Data extracted from a collection
# # # # # # #

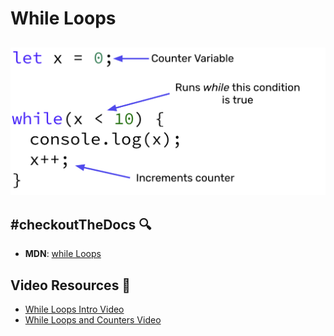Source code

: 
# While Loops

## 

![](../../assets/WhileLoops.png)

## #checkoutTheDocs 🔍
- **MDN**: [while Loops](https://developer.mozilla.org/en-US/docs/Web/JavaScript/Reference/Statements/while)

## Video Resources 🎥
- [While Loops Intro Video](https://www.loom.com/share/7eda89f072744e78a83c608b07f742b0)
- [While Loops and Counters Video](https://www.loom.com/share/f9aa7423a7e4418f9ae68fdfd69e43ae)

# # # # # # #

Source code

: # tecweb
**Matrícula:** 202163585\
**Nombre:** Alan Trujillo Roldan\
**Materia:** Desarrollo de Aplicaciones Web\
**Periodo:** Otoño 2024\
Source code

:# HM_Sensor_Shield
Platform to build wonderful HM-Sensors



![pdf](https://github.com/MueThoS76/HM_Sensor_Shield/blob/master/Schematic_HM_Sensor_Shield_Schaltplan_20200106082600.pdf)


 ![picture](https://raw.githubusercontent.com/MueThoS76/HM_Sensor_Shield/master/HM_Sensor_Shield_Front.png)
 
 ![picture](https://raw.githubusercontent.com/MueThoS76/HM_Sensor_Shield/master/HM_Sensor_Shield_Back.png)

# # # # # # #

■ What is needed
Copy every line of the entries in which "https" can be found.

■ Answer to the exercise
- **MDN**: [while Loops](https://developer.mozilla.org/en-US/docs/Web/JavaScript/Reference/Statements/while)
- [While Loops Intro Video](https://www.loom.com/share/7eda89f072744e78a83c608b07f742b0)
- [While Loops and Counters Video](https://www.loom.com/share/f9aa7423a7e4418f9ae68fdfd69e43ae)
![pdf](https://github.com/MueThoS76/HM_Sensor_Shield/blob/master/Schematic_HM_Sensor_Shield_Schaltplan_20200106082600.pdf)
 ![picture](https://raw.githubusercontent.com/MueThoS76/HM_Sensor_Shield/master/HM_Sensor_Shield_Front.png)
 ![picture](https://raw.githubusercontent.com/MueThoS76/HM_Sensor_Shield/master/HM_Sensor_Shield_Back.png)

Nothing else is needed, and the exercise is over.